So it takes a lot to make me sit back and go, "Oooof."Oooof.
That stunning image shows three vast star-forming regions: the Omega Nebula (also called the Swan Nebula, if you see it upside down) on the left, the Eagle in the middle, and Sharpless 2-54 on the right. Each of these is a huge cloud of gas and dust, churning away to birth stars like queen bees in their hives.
But I need to describe the image itself for a moment. It's a mosaic using images taken by the European Southern Observatory's Very Large Telescope Survey Telescope equipped with the 256 megapixel OmegaCam. Dozens of images were stitched together to make the final product… a 3.3 billion pixel map of the sky.
It's gorgeous, isn't it? And this is a small, small version of it. The full-res JPG is 65,500 pixels wide, and it checks in at 1.3 gigabytes, so have fun. They also have the ridiculously huge original 93,000 pixel wide 3.3 billion pixel version, and that weighs in at 9.2 GB (in PSB format), if you want to choke your connection for the next few hours.

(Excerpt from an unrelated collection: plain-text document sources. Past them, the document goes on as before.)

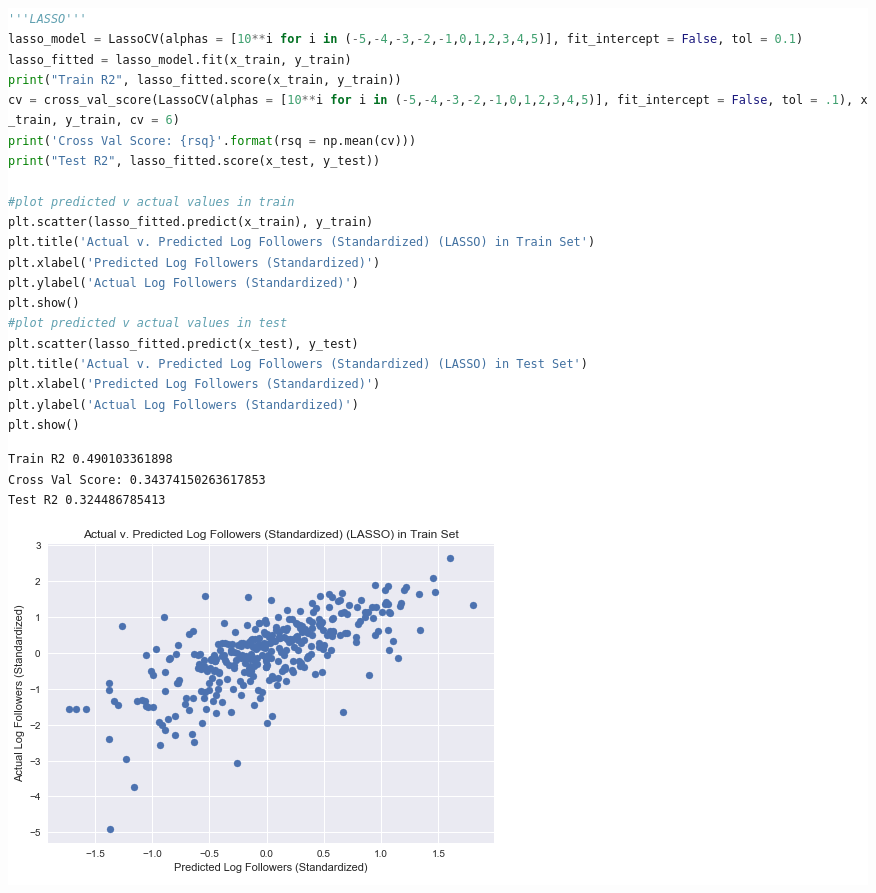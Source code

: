

```python
'''LASSO'''
lasso_model = LassoCV(alphas = [10**i for i in (-5,-4,-3,-2,-1,0,1,2,3,4,5)], fit_intercept = False, tol = 0.1)
lasso_fitted = lasso_model.fit(x_train, y_train)
print("Train R2", lasso_fitted.score(x_train, y_train))
cv = cross_val_score(LassoCV(alphas = [10**i for i in (-5,-4,-3,-2,-1,0,1,2,3,4,5)], fit_intercept = False, tol = .1), x_train, y_train, cv = 6)
print('Cross Val Score: {rsq}'.format(rsq = np.mean(cv)))
print("Test R2", lasso_fitted.score(x_test, y_test))

#plot predicted v actual values in train
plt.scatter(lasso_fitted.predict(x_train), y_train)
plt.title('Actual v. Predicted Log Followers (Standardized) (LASSO) in Train Set')
plt.xlabel('Predicted Log Followers (Standardized)')
plt.ylabel('Actual Log Followers (Standardized)')
plt.show()
#plot predicted v actual values in test
plt.scatter(lasso_fitted.predict(x_test), y_test)
plt.title('Actual v. Predicted Log Followers (Standardized) (LASSO) in Test Set')
plt.xlabel('Predicted Log Followers (Standardized)')
plt.ylabel('Actual Log Followers (Standardized)')
plt.show()
```


    Train R2 0.490103361898
    Cross Val Score: 0.34374150263617853
    Test R2 0.324486785413



![png](Regression_Models_and_Playlist_Prediction_files/Regression_Models_and_Playlist_Prediction_14_1.png)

Even the 13,000 pixel image I downloaded is enough to show incredible detail. Here's the Eagle Nebula isolated for your perusal:
I've observed this nebula many times through my own telescope, but c'mon. Hubble made this nebula famous with the "Pillars of Creation", and you can see them just to the right of center, angled down to the lower right. But they're essentially lost in the middle of this maelstrom of gas, dust, newly formed stars, shock waves, and just background stars.
One thing that stood out to me is how you can see lots of background stars on the left, but just to the right of the nebula the sky gets much darker, and the star counts drops abruptly. That's because there's a giant molecular cloud there, a vast, dense, cold collection of dust and gas that doesn't glow, so it blocks light from stars behind it. The bright gas everywhere is made of hydrogen atoms heated by the young luminous stars in the Eagle, but the dark cloud is so cold atoms of hydrogen are still bound together to make H2, a hydrogen molecule. Some clouds like that are only a few degrees above absolute zero inside.

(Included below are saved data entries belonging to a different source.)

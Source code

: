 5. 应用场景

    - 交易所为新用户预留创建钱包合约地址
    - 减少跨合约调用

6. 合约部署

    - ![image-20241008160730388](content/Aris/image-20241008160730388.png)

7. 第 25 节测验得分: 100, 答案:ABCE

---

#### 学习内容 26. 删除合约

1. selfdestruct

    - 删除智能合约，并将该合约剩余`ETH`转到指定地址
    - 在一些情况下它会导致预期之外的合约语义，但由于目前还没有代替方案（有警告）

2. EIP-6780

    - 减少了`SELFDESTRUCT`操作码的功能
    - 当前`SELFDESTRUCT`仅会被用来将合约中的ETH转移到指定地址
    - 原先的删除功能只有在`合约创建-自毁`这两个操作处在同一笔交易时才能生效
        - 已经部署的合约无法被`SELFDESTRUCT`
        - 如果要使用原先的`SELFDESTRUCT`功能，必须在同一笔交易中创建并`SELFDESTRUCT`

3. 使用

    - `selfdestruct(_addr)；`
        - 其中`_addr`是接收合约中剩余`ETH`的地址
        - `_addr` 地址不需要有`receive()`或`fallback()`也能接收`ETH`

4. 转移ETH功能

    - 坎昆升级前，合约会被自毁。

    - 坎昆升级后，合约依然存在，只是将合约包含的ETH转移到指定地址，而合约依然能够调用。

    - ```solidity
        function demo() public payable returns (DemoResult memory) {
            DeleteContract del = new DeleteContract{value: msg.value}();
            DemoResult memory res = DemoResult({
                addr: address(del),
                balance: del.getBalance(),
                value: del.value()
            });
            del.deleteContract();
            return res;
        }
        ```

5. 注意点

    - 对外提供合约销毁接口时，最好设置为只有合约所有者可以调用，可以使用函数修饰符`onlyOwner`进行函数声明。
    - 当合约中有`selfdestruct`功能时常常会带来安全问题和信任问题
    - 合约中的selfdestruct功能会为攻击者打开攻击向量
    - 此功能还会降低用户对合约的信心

That picture shows a half dozen highlights of the big mosaic, including some dark snaking dust clouds, dense star-forming regions, star clusters, and shock fronts where denser material is being blasted away by the powerful energy emitted by nearby stars. And, not to bore you with repeating myself, but even this is just a crop of the larger image that shows 12 of these highlights. I just can't fit them in the blog reasonably sized for you to see. Go to the original to get the big stuff.
Images like this slay me. I have spent quite some time at the eyepiece ogling both the Eagle and the Omega (in fact, once you see it as the Swan it's hard to see it otherwise; I've shown it to many people and it's fun to hear them exclaim out loud once they see the swan shape to it), but it's not possible to see them like this. Not unless you have a 2.6-meter telescope equipped with a monster camera situated in phenomenally dark skies.
And yet… standing behind my 20-centimeter telescope, seeing these objects as faint and fuzzy, but still recognizable, there is a thrill. It's nothing like these images, sure, but I know that the photons hitting my eye have traveled over 7,000 light years. They started their journey when they were created as starlight slammed into hydrogen atoms, exciting them, then they flew across that unimaginable distance, ending in my retina.
Those photons came to me, directly. Images are cool, but yeah. There's nothing like that, either.